The Lender shall send to the Borrower a letter of confirmation of Rate Conversion substantially in the form set out in Schedule 5D (Form of Rate Conversion Confirmation).
A Rate Conversion is final and effected without costs.
4.2 Calculation and payment of interest
The Borrower shall pay accrued interest on Drawdown(s) on each Payment Date.
The amount of interest payable by the Borrower on a relevant Payment Date and for a relevant Interest Period shall be equal to the sum of any interest owed by the Borrower on the amount of the Outstanding Principal in respect of each Drawdown. Interest owed by the Borrower in respect of each Drawdown shall be calculated on the basis of:
(i) the Outstanding Principal owed by the Borrower in respect of the relevant Drawdown as at the immediately preceding Payment Date or, in the case of the first Interest Period, on the corresponding Drawdown Date;
(ii) the exact number of days which have accrued during the relevant Interest Period on the basis of a three hundred and sixty (360) day year; and
(iii) the applicable Interest Rate determined in accordance with the provisions of Clause 4.1 (Interest Rate).
4.3 Late payment and default interest
(a) Late payment and default interest on all amounts due and unpaid (except for interest)
If the Borrower fails to pay any amount payable by it to the Lender under this Agreement (whether a payment of principal, a Prepayment Indemnity, any fees or incidental expenses of any kind except for any unpaid overdue interest) on its due date, interest shall accrue on the overdue amount, to the extent permitted by law, from the due date up to the date of actual payment (both before and after an arbitral award, if any) at the Interest Rate applicable to the current Interest Period (default interest) increased by three point five per cent (3.5%) (late-payment interest). No formal prior notice from the Lender shall be necessary.
(b) Late payment and default interest on unpaid overdue interest
Interest which has not been paid on its due date shall bear interest, provided they have remained unpaid for one year and to the extent permitted by law, at the Interest Rate applicable to the ongoing Interest Period (default interest), increased by three point five per cent (3.5%) (late-payment interest), to the extent that such Interest has been due and payable for at least one (1) year. No formal prior notice from the Lender shall be necessary.
The Borrower shall pay any outstanding interest under this Clause 4.3 (Late payment and default interest) immediately on demand by the Lender or on each Payment Date following the due date for the outstanding payment.
(c) Receipt of any payment of late payment interest or default interest by the Lender shall neither imply the grant of any payment extension to the Borrower, nor operate as a waiver of any of the Lender’s rights hereunder.
4.4 Communication of Interest Rates
The Lender shall promptly notify the Borrower of the determination of each Interest Rate in accordance with this Agreement.
4.5 Effective Global Rate (Taux Effectif Global)

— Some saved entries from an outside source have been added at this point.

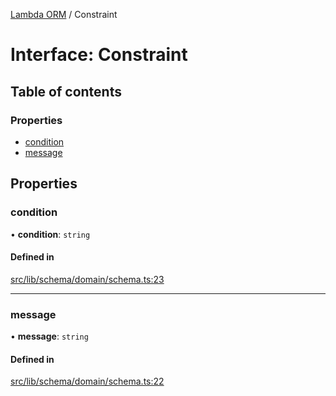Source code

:[Lambda ORM](../README.md) / Constraint

# Interface: Constraint

## Table of contents

### Properties

- [condition](Constraint.md#condition)
- [message](Constraint.md#message)

## Properties

### condition

• **condition**: `string`

#### Defined in

[src/lib/schema/domain/schema.ts:23](https://github.com/lambda-orm/lambdaorm-base/blob/3925a87/src/lib/schema/domain/schema.ts#L23)

___

### message

• **message**: `string`

#### Defined in

[src/lib/schema/domain/schema.ts:22](https://github.com/lambda-orm/lambdaorm-base/blob/3925a87/src/lib/schema/domain/schema.ts#L22)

In order to comply with Articles L. 314-1 to L.314-5 and R.314-1 et seq. of the French Consumer Code and L. 313-4 of the French Monetary and Financial Code, the Lender informs the Borrower, and the Borrower accepts, that the effective global rate (taux effectif global) applicable to the Facility may be valued at an annual rate of zero point sixty-seven percent (0.67%) on the basis of a three hundred and sixty-five (365) day year and an Interest Period of six (6) months, subject to the following:
(a) the above rate is given for information purposes only;
(b) the above rate is calculated on the basis that:
(i) drawdown of the Facility is in full on the Signing Date;
(ii) no Drawdown made available to the Borrower will bear interest on the floating rate; and
(iii) the fixed rate for the duration of the facility should be equal to zero point sixty-three percent (0.63%);
(c) the above rate takes into account the fees and costs payable by the Borrower under this Agreement, assuming that such fees and costs will remain fixed and will apply until the expiry of the term of this Agreement.

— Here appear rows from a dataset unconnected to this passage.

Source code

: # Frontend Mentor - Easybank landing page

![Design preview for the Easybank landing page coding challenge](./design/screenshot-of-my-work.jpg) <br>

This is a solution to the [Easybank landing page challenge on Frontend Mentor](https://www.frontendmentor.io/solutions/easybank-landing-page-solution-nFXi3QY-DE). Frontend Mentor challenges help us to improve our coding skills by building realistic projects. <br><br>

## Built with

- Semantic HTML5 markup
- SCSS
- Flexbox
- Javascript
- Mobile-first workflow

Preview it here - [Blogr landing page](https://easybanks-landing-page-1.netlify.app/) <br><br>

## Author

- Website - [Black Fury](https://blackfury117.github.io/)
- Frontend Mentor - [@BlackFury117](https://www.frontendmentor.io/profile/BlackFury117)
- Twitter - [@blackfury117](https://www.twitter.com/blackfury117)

5. CHANGE TO THE CALCULATION OF INTEREST
5.1 Market Disruption
(a) If a Market Disruption affects the interbank market in the Eurozone and it is impossible:
(i) for the fixed Interest Rate, to determine the fixed Interest Rate applicable to a Drawdown, or
(ii) for the variable Interest Rate, to determine the applicable EURIBOR for the relevant Interest Period,
the Lender shall inform the Borrower.
(b) Upon the occurrence of the event described in paragraph (a) above, the applicable Interest Rate, as the case may be, for the relevant Drawdown or for the relevant Interest Period will be the sum of:
(i) the Margin; and
(ii) the percentage rate per annum corresponding to the cost to the Lender of funding the relevant Drawdowns(s) from whatever source it may reasonably select. Such rate shall be notified to the Borrower as soon as possible and, in any case, prior to (1) the first Payment Date for interest owed under such Drawdown for the fixed Interest Rate or (2) the Payment Date for interest owed under such Interest Period for the variable Interest Rate.

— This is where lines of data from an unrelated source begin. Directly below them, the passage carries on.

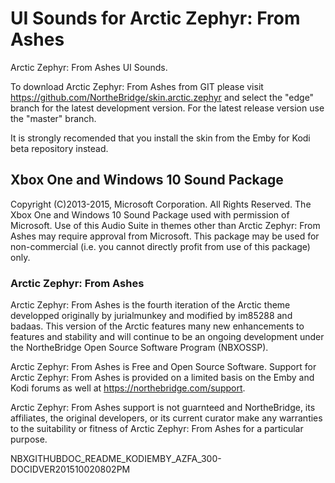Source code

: # UI Sounds for Arctic Zephyr: From Ashes
Arctic Zephyr: From Ashes UI Sounds.

To download Arctic Zephyr: From Ashes from GIT please visit https://github.com/NortheBridge/skin.arctic.zephyr and select the "edge" branch for the latest development version. For the latest release version use the "master" branch.

It is strongly recomended that you install the skin from the Emby for Kodi beta repository instead.

## Xbox One and Windows 10 Sound Package
Copyright (C)2013-2015, Microsoft Corporation. All Rights Reserved. The Xbox One and Windows 10 Sound Package used with permission of Microsoft. Use of this Audio Suite in themes other than Arctic Zephyr: From Ashes may require approval from Microsoft. This package may be used for non-commercial (i.e. you cannot directly profit from use of this package) only.

### Arctic Zephyr: From Ashes
Arctic Zephyr: From Ashes is the fourth iteration of the Arctic theme developped originally by jurialmunkey and modified by im85288 and badaas. This version of the Arctic features many new enhancements to features and stability and will continue to be an ongoing development under the NortheBridge Open Source Software Program (NBXOSSP).

Arctic Zephyr: From Ashes is Free and Open Source Software. Support for Arctic Zephyr: From Ashes is provided on a limited basis on the Emby and Kodi forums as well at https://northebridge.com/support.

Arctic Zephyr: From Ashes support is not guarnteed and NortheBridge, its affiliates, the original developers, or its current curator make any warranties to the suitability or fitness of Arctic Zephyr: From Ashes for a particular purpose.

NBXGITHUBDOC_README_KODIEMBY_AZFA_300-DOCIDVER201510020802PM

5.2 Replacement of Screen Rate
5.2.1 Definitions
"Relevant Nominating Body" means any central bank, regulator, supervisor or working group or committee sponsored or chaired by, or constituted at the request of any of them.
"Screen Rate Replacement Event" means any of the following events or series of events:
(a) the definition, methodology, formula or means of determining the Screen Rate has materially changed;
(b) a law or regulation is enacted which prohibits the use of the Screen Rate, it being specified, for the avoidance of doubt, that the occurrence of this event shall not constitute a mandatory prepayment event;
(c) the administrator of the Screen Rate or its supervisor publicly announces:
(i) that it has ceased or will cease to provide the Screen Rate permanently or indefinitely, and, at that time, no successor administrator has been publicly nominated to continue to provide that Screen Rate;
(ii) that the Screen Rate has ceased or will cease to be published permanently or indefinitely; or
(iii) that the Screen Rate may no longer be used (whether now or in the future);
(d) a public announcement is made about the bankruptcy of the administrator of that Screen Rate or any other insolvency proceedings against it, and, at that time, no successor administrator has been publicly nominated to continue to provide that Screen Rate; or
(e) in the opinion of the Lender, the Screen Rate has ceased to be used in a series of comparable financing transactions.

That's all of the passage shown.